### PROBLEM DESCRIPTION
Retype exactly the lines that run from the start of the data to the line holding "Missing Video", including both, and only those.

### DATA FOR ANALYSIS
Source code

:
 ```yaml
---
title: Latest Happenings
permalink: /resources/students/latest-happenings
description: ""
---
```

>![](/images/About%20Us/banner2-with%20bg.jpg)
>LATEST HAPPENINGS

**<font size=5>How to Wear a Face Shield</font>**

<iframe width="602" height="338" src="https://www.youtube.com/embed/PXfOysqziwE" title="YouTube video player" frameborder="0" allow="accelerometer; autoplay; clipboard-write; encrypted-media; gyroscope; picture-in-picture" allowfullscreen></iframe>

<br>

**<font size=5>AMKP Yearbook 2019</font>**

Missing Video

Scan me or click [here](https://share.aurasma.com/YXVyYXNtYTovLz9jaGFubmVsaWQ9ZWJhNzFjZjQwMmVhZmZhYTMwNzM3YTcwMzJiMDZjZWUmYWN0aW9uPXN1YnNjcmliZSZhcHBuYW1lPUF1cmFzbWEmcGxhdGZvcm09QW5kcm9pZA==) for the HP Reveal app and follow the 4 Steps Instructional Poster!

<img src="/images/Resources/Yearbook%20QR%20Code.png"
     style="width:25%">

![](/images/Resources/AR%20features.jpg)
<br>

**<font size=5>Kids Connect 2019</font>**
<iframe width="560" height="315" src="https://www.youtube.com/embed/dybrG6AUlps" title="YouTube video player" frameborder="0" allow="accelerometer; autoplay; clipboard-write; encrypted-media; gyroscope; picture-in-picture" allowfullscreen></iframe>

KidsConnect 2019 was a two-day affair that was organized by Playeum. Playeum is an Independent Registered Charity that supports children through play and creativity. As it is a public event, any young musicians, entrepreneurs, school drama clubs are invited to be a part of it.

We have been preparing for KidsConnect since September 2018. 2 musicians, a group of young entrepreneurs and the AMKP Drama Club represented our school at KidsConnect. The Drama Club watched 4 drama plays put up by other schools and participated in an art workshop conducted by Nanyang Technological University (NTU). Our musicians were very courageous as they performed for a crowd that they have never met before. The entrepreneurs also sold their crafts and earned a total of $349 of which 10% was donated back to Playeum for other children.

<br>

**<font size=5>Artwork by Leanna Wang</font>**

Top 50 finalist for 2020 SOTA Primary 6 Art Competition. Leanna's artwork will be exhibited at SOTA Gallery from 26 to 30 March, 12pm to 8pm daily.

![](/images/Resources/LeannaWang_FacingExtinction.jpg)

### SOLVED EXERCISE
Source code

:
 ```yaml
---
title: Latest Happenings
permalink: /resources/students/latest-happenings
description: ""
---
```

>![](/images/About%20Us/banner2-with%20bg.jpg)
>LATEST HAPPENINGS

**<font size=5>How to Wear a Face Shield</font>**

<iframe width="602" height="338" src="https://www.youtube.com/embed/PXfOysqziwE" title="YouTube video player" frameborder="0" allow="accelerometer; autoplay; clipboard-write; encrypted-media; gyroscope; picture-in-picture" allowfullscreen></iframe>

<br>

**<font size=5>AMKP Yearbook 2019</font>**

Missing Video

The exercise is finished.